**Task statement**
Copy the data below exactly, omitting any picture it contains.

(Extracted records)
▬▬▬▬▬▬

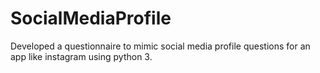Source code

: # SocialMediaProfile
 Developed a questionnaire to mimic social media profile questions for an app like instagram using python 3.
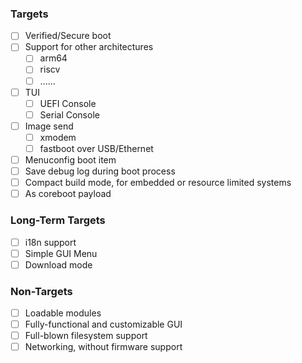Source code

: ### Targets

* [ ] Verified/Secure boot
* [ ] Support for other architectures
  * [ ] arm64
  * [ ] riscv
  * [ ] ......
* [ ] TUI
  * [ ] UEFI Console
  * [ ] Serial Console
* [ ] Image send
  * [ ] xmodem
  * [ ] fastboot over USB/Ethernet
* [ ] Menuconfig boot item
* [ ] Save debug log during boot process
* [ ] Compact build mode, for embedded or resource limited systems
* [ ] As coreboot payload

### Long-Term Targets

* [ ] i18n support
* [ ] Simple GUI Menu
* [ ] Download mode

### Non-Targets

* [ ] Loadable modules
* [ ] Fully-functional and customizable GUI
* [ ] Full-blown filesystem support
* [ ] Networking, without firmware support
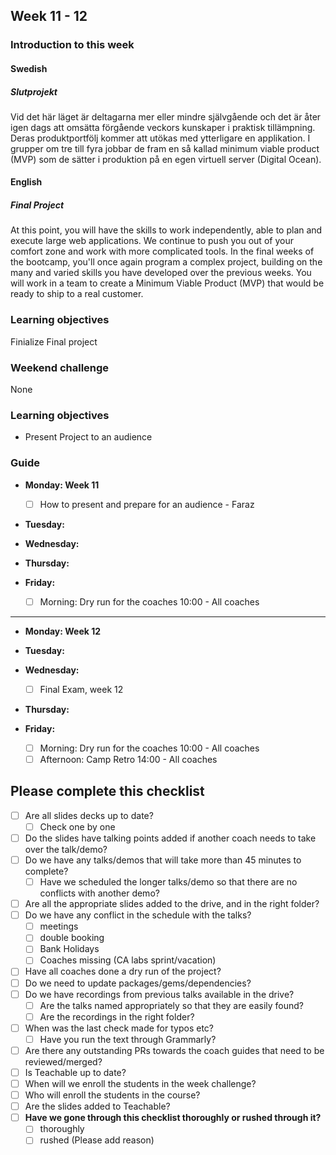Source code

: ## Week 11 - 12
### Introduction to this week

#### Swedish
##### Slutprojekt
Vid det här läget är deltagarna mer eller mindre självgående och det är åter igen dags att omsätta förgående veckors kunskaper i praktisk tillämpning.
Deras produktportfölj kommer att utökas med ytterligare en applikation.
I grupper om tre till fyra jobbar de fram en så kallad minimum viable product (MVP) som de sätter i produktion på en egen virtuell server (Digital Ocean).

#### English
##### Final Project

At this point, you will have the skills to work independently, able to plan and execute large web applications. We continue to push you out of your comfort zone and work with more complicated tools. In the final weeks of the bootcamp, you'll once again program a complex project, building on the many and varied skills you have developed over the previous weeks. You will work in a team to create a Minimum Viable Product (MVP) that would be ready to ship to a real customer.

### Learning objectives
Finialize Final project
### Weekend challenge
None
### Learning objectives
- Present Project to an audience 

### Guide

- **Monday: Week 11**
  - [ ] How to present and prepare for an audience - Faraz


- **Tuesday:**


- **Wednesday:**
  

- **Thursday:**


- **Friday:**
  - [ ] Morning: Dry run for the coaches 10:00 - All coaches

---------

- **Monday: Week 12**
 

- **Tuesday:**


- **Wednesday:**
  - [ ] Final Exam, week 12


- **Thursday:**
 


- **Friday:**
  - [ ] Morning: Dry run for the coaches 10:00 - All coaches
  - [ ] Afternoon: Camp Retro 14:00 - All coaches

## Please complete this checklist
 - [ ] Are all slides decks up to date?
   - [ ] Check one by one
 - [ ] Do the slides have talking points added if another coach needs to take over the talk/demo?
 - [ ] Do we have any talks/demos that will take more than 45 minutes to complete?
	 - [ ] Have we scheduled the longer talks/demo so that there are no conflicts with another demo?
 - [ ] Are all the appropriate slides added to the drive, and in the right folder?
 - [ ] Do we have any conflict in the schedule with the talks?
	 - [ ]  meetings
	 - [ ] double booking
	 - [ ] Bank Holidays
   - [ ] Coaches missing (CA labs sprint/vacation)
- [ ] Have all coaches done a dry run of the project?
- [ ] Do we need to update packages/gems/dependencies?
- [ ] Do we have recordings from previous talks available in the drive?
	- [ ] Are the talks named appropriately so that they are easily found? 
	- [ ] Are the recordings in the right folder?
- [ ] When was the last check made for typos etc?
	- [ ] Have you run the text through Grammarly?
- [ ] Are there any outstanding PRs towards the coach guides that need to be reviewed/merged?
- [ ] Is Teachable up to date?
- [ ] When will we enroll the students in the week challenge?
- [ ] Who will enroll the students in the course?
- [ ] Are the slides added to Teachable?
- [ ] **Have we gone through this checklist thoroughly or rushed through it?**
    - [ ] thoroughly
    - [ ] rushed (Please add reason)
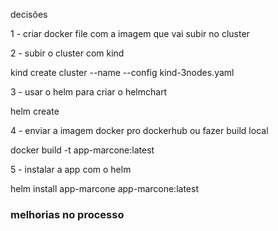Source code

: decisões

1 - criar docker file com a imagem que vai subir no cluster

2 - subir o cluster com kind

kind create cluster --name <nome-do-cluster> --config kind-3nodes.yaml

3 - usar o helm para criar o helmchart

helm create <nome-do-chart>

4 - enviar a imagem docker pro dockerhub ou fazer build local

docker build -t app-marcone:latest

5 - instalar a app com o helm

helm install app-marcone app-marcone:latest

### melhorias no processo






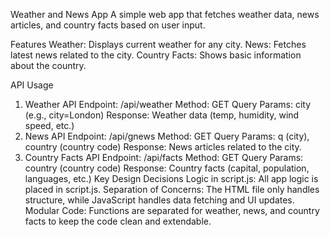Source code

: Weather and News App
A simple web app that fetches weather data, news articles, and country facts based on user input.

Features
Weather: Displays current weather for any city.
News: Fetches latest news related to the city.
Country Facts: Shows basic information about the country.

API Usage
1. Weather API
Endpoint: /api/weather
Method: GET
Query Params: city (e.g., city=London)
Response: Weather data (temp, humidity, wind speed, etc.)
2. News API
Endpoint: /api/gnews
Method: GET
Query Params: q (city), country (country code)
Response: News articles related to the city.
3. Country Facts API
Endpoint: /api/facts
Method: GET
Query Params: country (country code)
Response: Country facts (capital, population, languages, etc.)
Key Design Decisions
Logic in script.js: All app logic is placed in script.js.
Separation of Concerns: The HTML file only handles structure, while JavaScript handles data fetching and UI updates.
Modular Code: Functions are separated for weather, news, and country facts to keep the code clean and extendable.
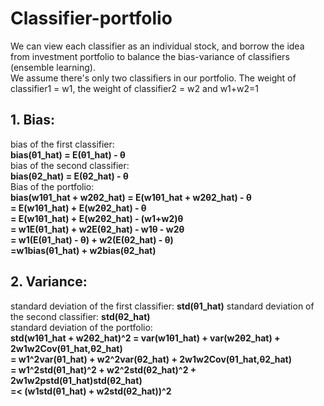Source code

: # Classifier-portfolio
We can view each classifier as an individual stock, and borrow the idea from investment portfolio to balance the bias-variance of classifiers (ensemble learning).  
We assume there's only two classifiers in our portfolio. The weight of classifier1 = w1, the weight of classifier2 = w2 and w1+w2=1
## 1. Bias:
bias of the first classifier:  
**bias(θ1_hat) = E(θ1_hat) - θ**  
bias of the second classifier:  
**bias(θ2_hat) = E(θ2_hat) - θ**  
Bias of the portfolio:   
**bias(w1θ1_hat + w2θ2_hat) = E(w1θ1_hat + w2θ2_hat) - θ**  
                          **= E(w1θ1_hat) + E(w2θ2_hat) - θ**  
                          **= E(w1θ1_hat) + E(w2θ2_hat) - (w1+w2)θ**  
                          **= w1E(θ1_hat) + w2E(θ2_hat) - w1θ - w2θ**  
                          **= w1(E(θ1_hat) - θ) + w2(E(θ2_hat) - θ)**  
                          **=w1bias(θ1_hat) + w2bias(θ2_hat)**  

## 2. Variance:
standard deviation of the first classifier: **std(θ1_hat)** 
standard deviation of the second classifier: **std(θ2_hat)**  
standard deviation of the portfolio:  
**std(w1θ1_hat + w2θ2_hat)^2 = var(w1θ1_hat) + var(w2θ2_hat) + 2w1w2Cov(θ1_hat,θ2_hat)**  
                         **= w1^2var(θ1_hat) + w2^2var(θ2_hat) + 2w1w2Cov(θ1_hat,θ2_hat)**   
                         **= w1^2std(θ1_hat)^2 + w2^2std(θ2_hat)^2 + 2w1w2pstd(θ1_hat)std(θ2_hat)**   
                         **=< (w1std(θ1_hat) + w2std(θ2_hat))^2**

▬▬▬▬▬▬

**Task answer**
Source code

: # SocialMediaProfile
 Developed a questionnaire to mimic social media profile questions for an app like instagram using python 3.
Source code

: ### Targets

* [ ] Verified/Secure boot
* [ ] Support for other architectures
  * [ ] arm64
  * [ ] riscv
  * [ ] ......
* [ ] TUI
  * [ ] UEFI Console
  * [ ] Serial Console
* [ ] Image send
  * [ ] xmodem
  * [ ] fastboot over USB/Ethernet
* [ ] Menuconfig boot item
* [ ] Save debug log during boot process
* [ ] Compact build mode, for embedded or resource limited systems
* [ ] As coreboot payload

### Long-Term Targets

* [ ] i18n support
* [ ] Simple GUI Menu
* [ ] Download mode

### Non-Targets

* [ ] Loadable modules
* [ ] Fully-functional and customizable GUI
* [ ] Full-blown filesystem support
* [ ] Networking, without firmware support
Source code

: ## Week 11 - 12
### Introduction to this week

#### Swedish
##### Slutprojekt
Vid det här läget är deltagarna mer eller mindre självgående och det är åter igen dags att omsätta förgående veckors kunskaper i praktisk tillämpning.
Deras produktportfölj kommer att utökas med ytterligare en applikation.
I grupper om tre till fyra jobbar de fram en så kallad minimum viable product (MVP) som de sätter i produktion på en egen virtuell server (Digital Ocean).

#### English
##### Final Project

At this point, you will have the skills to work independently, able to plan and execute large web applications. We continue to push you out of your comfort zone and work with more complicated tools. In the final weeks of the bootcamp, you'll once again program a complex project, building on the many and varied skills you have developed over the previous weeks. You will work in a team to create a Minimum Viable Product (MVP) that would be ready to ship to a real customer.

### Learning objectives
Finialize Final project
### Weekend challenge
None
### Learning objectives
- Present Project to an audience 

### Guide

- **Monday: Week 11**
  - [ ] How to present and prepare for an audience - Faraz


- **Tuesday:**


- **Wednesday:**
  

- **Thursday:**


- **Friday:**
  - [ ] Morning: Dry run for the coaches 10:00 - All coaches

---------

- **Monday: Week 12**
 

- **Tuesday:**


- **Wednesday:**
  - [ ] Final Exam, week 12


- **Thursday:**
 


- **Friday:**
  - [ ] Morning: Dry run for the coaches 10:00 - All coaches
  - [ ] Afternoon: Camp Retro 14:00 - All coaches

## Please complete this checklist
 - [ ] Are all slides decks up to date?
   - [ ] Check one by one
 - [ ] Do the slides have talking points added if another coach needs to take over the talk/demo?
 - [ ] Do we have any talks/demos that will take more than 45 minutes to complete?
	 - [ ] Have we scheduled the longer talks/demo so that there are no conflicts with another demo?
 - [ ] Are all the appropriate slides added to the drive, and in the right folder?
 - [ ] Do we have any conflict in the schedule with the talks?
	 - [ ]  meetings
	 - [ ] double booking
	 - [ ] Bank Holidays
   - [ ] Coaches missing (CA labs sprint/vacation)
- [ ] Have all coaches done a dry run of the project?
- [ ] Do we need to update packages/gems/dependencies?
- [ ] Do we have recordings from previous talks available in the drive?
	- [ ] Are the talks named appropriately so that they are easily found? 
	- [ ] Are the recordings in the right folder?
- [ ] When was the last check made for typos etc?
	- [ ] Have you run the text through Grammarly?
- [ ] Are there any outstanding PRs towards the coach guides that need to be reviewed/merged?
- [ ] Is Teachable up to date?
- [ ] When will we enroll the students in the week challenge?
- [ ] Who will enroll the students in the course?
- [ ] Are the slides added to Teachable?
- [ ] **Have we gone through this checklist thoroughly or rushed through it?**
    - [ ] thoroughly
    - [ ] rushed (Please add reason)
Source code

: decisões

1 - criar docker file com a imagem que vai subir no cluster

2 - subir o cluster com kind

kind create cluster --name <nome-do-cluster> --config kind-3nodes.yaml

3 - usar o helm para criar o helmchart

helm create <nome-do-chart>

4 - enviar a imagem docker pro dockerhub ou fazer build local

docker build -t app-marcone:latest

5 - instalar a app com o helm

helm install app-marcone app-marcone:latest

### melhorias no processo






Source code

: Weather and News App
A simple web app that fetches weather data, news articles, and country facts based on user input.

Features
Weather: Displays current weather for any city.
News: Fetches latest news related to the city.
Country Facts: Shows basic information about the country.

API Usage
1. Weather API
Endpoint: /api/weather
Method: GET
Query Params: city (e.g., city=London)
Response: Weather data (temp, humidity, wind speed, etc.)
2. News API
Endpoint: /api/gnews
Method: GET
Query Params: q (city), country (country code)
Response: News articles related to the city.
3. Country Facts API
Endpoint: /api/facts
Method: GET
Query Params: country (country code)
Response: Country facts (capital, population, languages, etc.)
Key Design Decisions
Logic in script.js: All app logic is placed in script.js.
Separation of Concerns: The HTML file only handles structure, while JavaScript handles data fetching and UI updates.
Modular Code: Functions are separated for weather, news, and country facts to keep the code clean and extendable.
Source code

: # Classifier-portfolio
We can view each classifier as an individual stock, and borrow the idea from investment portfolio to balance the bias-variance of classifiers (ensemble learning).  
We assume there's only two classifiers in our portfolio. The weight of classifier1 = w1, the weight of classifier2 = w2 and w1+w2=1
## 1. Bias:
bias of the first classifier:  
**bias(θ1_hat) = E(θ1_hat) - θ**  
bias of the second classifier:  
**bias(θ2_hat) = E(θ2_hat) - θ**  
Bias of the portfolio:   
**bias(w1θ1_hat + w2θ2_hat) = E(w1θ1_hat + w2θ2_hat) - θ**  
                          **= E(w1θ1_hat) + E(w2θ2_hat) - θ**  
                          **= E(w1θ1_hat) + E(w2θ2_hat) - (w1+w2)θ**  
                          **= w1E(θ1_hat) + w2E(θ2_hat) - w1θ - w2θ**  
                          **= w1(E(θ1_hat) - θ) + w2(E(θ2_hat) - θ)**  
                          **=w1bias(θ1_hat) + w2bias(θ2_hat)**  

## 2. Variance:
standard deviation of the first classifier: **std(θ1_hat)** 
standard deviation of the second classifier: **std(θ2_hat)**  
standard deviation of the portfolio:  
**std(w1θ1_hat + w2θ2_hat)^2 = var(w1θ1_hat) + var(w2θ2_hat) + 2w1w2Cov(θ1_hat,θ2_hat)**  
                         **= w1^2var(θ1_hat) + w2^2var(θ2_hat) + 2w1w2Cov(θ1_hat,θ2_hat)**   
                         **= w1^2std(θ1_hat)^2 + w2^2std(θ2_hat)^2 + 2w1w2pstd(θ1_hat)std(θ2_hat)**   
                         **=< (w1std(θ1_hat) + w2std(θ2_hat))^2**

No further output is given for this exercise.